🍞 Get records that may / may not have GLUTEN FREE but not just GLUTEN


#1

I’m developing a product that helps restaurants serve customers with food allergies - the mission is to hide foods that have certain allergens from search results so that customers cannot see or order those items. To achieve this I originally thought I should label each food item with boolean fields for the type of allergens it contained. So, for example, the 8 ingredients that cause 99% of allergens are Egg, Fish, Milk, Peanut, Shellfish, Soy, Tree nuts, and Wheat so each record would have the following fields:

image

But there’s a couple problems with this approach:

  • Food vendors don’t label foods this way
  • It’s time consuming / costly to label it this way since I have over 240,000 food products
  • The approach breaks apart if a new allergen needs to be flagged later (since all products would have to be reviewed for the allergen)
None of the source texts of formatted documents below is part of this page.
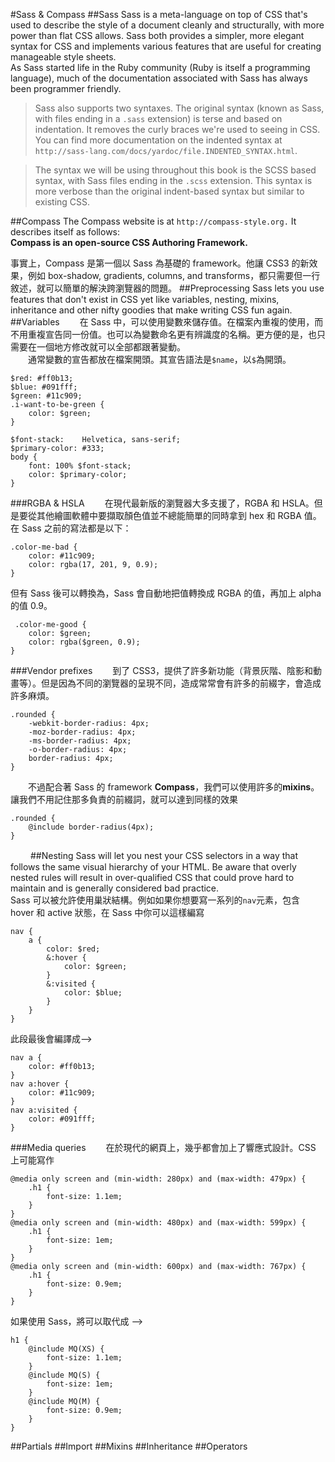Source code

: #Sass & Compass
##Sass
Sass is a meta-language on top of CSS that's used to describe the style of a document cleanly and structurally, with more power than flat CSS allows. Sass both provides a simpler, more elegant syntax for CSS and implements various features that are useful for creating manageable style sheets.  
As Sass started life in the Ruby community (Ruby is itself a programming language), much of the documentation associated with Sass has always been programmer friendly.

>Sass also supports two syntaxes. The original syntax (known asSass, with files ending in a `.sass` extension) is terse and based onindentation. It removes the curly braces we're used to seeing inCSS. You can find more documentation on the indented syntax at`http://sass-lang.com/docs/yardoc/file.INDENTED_SYNTAX.html`.  
>The syntax we will be using throughout this book is the SCSSbased syntax, with Sass files ending in the `.scss` extension. Thissyntax is more verbose than the original indent-based syntax butsimilar to existing CSS.

##Compass
The Compass website is at `http://compass-style.org.` It describes itself as follows:      **Compass is an open-source CSS Authoring Framework.**

事實上，Compass 是第一個以 Sass 為基礎的 framework。他讓 CSS3 的新效果，例如 box-shadow, gradients, columns, and transforms，都只需要但一行敘述，就可以簡單的解決跨瀏覽器的問題。
##Preprocessing
Sass lets you use features that don't exist in CSS yet like variables, nesting, mixins, inheritance and other nifty goodies that make writing CSS fun again.
##Variables
　　在 Sass 中，可以使用變數來儲存值。在檔案內重複的使用，而不用重複宣告同一份值。也可以為變數命名更有辨識度的名稱。更方便的是，也只需要在一個地方修改就可以全部都跟著變動。  
　　通常變數的宣告都放在檔案開頭。其宣告語法是`$name`，以`$`為開頭。
	$red: #ff0b13;	$blue: #091fff;	$green: #11c909;
	.i-want-to-be-green {
		color: $green;
	}
	
	$font-stack:    Helvetica, sans-serif;
	$primary-color: #333;
	body {
	  	font: 100% $font-stack;
  		color: $primary-color;
	}
	
###RGBA & HSLA
　　在現代最新版的瀏覽器大多支援了，RGBA 和 HSLA。但是要從其他繪圖軟體中要擷取顏色值並不總能簡單的同時拿到 hex 和 RGBA 值。在 Sass 之前的寫法都是以下：

	.color-me-bad {		color: #11c909;		color: rgba(17, 201, 9, 0.9);	}
但有 Sass 後可以轉換為，Sass 會自動地把值轉換成 RGBA 的值，再加上 alpha 的值 0.9。

	 .color-me-good {		color: $green;		color: rgba($green, 0.9);	}
###Vendor prefixes
　　到了 CSS3，提供了許多新功能（背景灰階、陰影和動畫等）。但是因為不同的瀏覽器的呈現不同，造成常常會有許多的前綴字，會造成許多麻煩。  

	.rounded {		-webkit-border-radius: 4px;		-moz-border-radius: 4px;		-ms-border-radius: 4px;		-o-border-radius: 4px;		border-radius: 4px;	}
　　不過配合著 Sass 的 framework **Compass**，我們可以使用許多的**mixins**。讓我們不用記住那多負責的前綴詞，就可以達到同樣的效果

	.rounded {		@include border-radius(4px);	}
　　
##Nesting
Sass will let you nest your CSS selectors in a way that follows the same visual hierarchy of your HTML. Be aware that overly nested rules will result in over-qualified CSS that could prove hard to maintain and is generally considered bad practice.  
Sass 可以被允許使用巢狀結構。例如如果你想要寫一系列的`nav`元素，包含 hover 和 active 狀態，在 Sass 中你可以這樣編寫

	nav {		a {			color: $red;			&:hover {				color: $green;			}			&:visited {				color: $blue;			}		}	}
此段最後會編譯成-->

	nav a {		color: #ff0b13;	}	nav a:hover {		color: #11c909;	}	nav a:visited {		color: #091fff;	}
###Media queries
　　在於現代的網頁上，幾乎都會加上了響應式設計。CSS 上可能寫作  

	@media only screen and (min-width: 280px) and (max-width: 479px) {		.h1 {			font-size: 1.1em;		}	}	@media only screen and (min-width: 480px) and (max-width: 599px) {		.h1 {			font-size: 1em;		}	}	@media only screen and (min-width: 600px) and (max-width: 767px) {		.h1 {			font-size: 0.9em;		}	}
如果使用 Sass，將可以取代成
-->

	h1 {		@include MQ(XS) {			font-size: 1.1em;		}		@include MQ(S) {			font-size: 1em;		}		@include MQ(M) {			font-size: 0.9em;		}	}

##Partials
##Import
##Mixins
##Inheritance
##Operators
So I think the smarter and more flexible way to complete my mission is to use a search engine since:

  • My records already contain searchable ingredients, and
  • New allergens / unanticipated filtering constraints can be flexibly handled

I’ve already indexed the ~240k records in Algolia where each record has a list of ingredients and I’m able to exclude specific records from a search by using the Advanced search syntax

image

Now say a user wants to avoid gluten and dairy products:

image

  1. How can I structure a search to exclude records that contain gluten… that is, how do I show the records that may contain gluten free but that do not contain gluten, bread, wheat, barley, and rye?
  2. How can I chain together multiple queries like the one above to filter out multiple allergens, like say gluten AND dairy AND something else?

With advanced querying it is possible to search

vegetarian -gluten (give me vegetarian food without gluten… INCLUSIVE+EXCLUSIVE) or
-gluten (give me any food without gluten… SINGLE EXCLUSIVE)

But it is not possible to search

-gluten -soy -peanut (give me any food without gluten, soy or peanut… MULTIPLE EXCLUSIVE).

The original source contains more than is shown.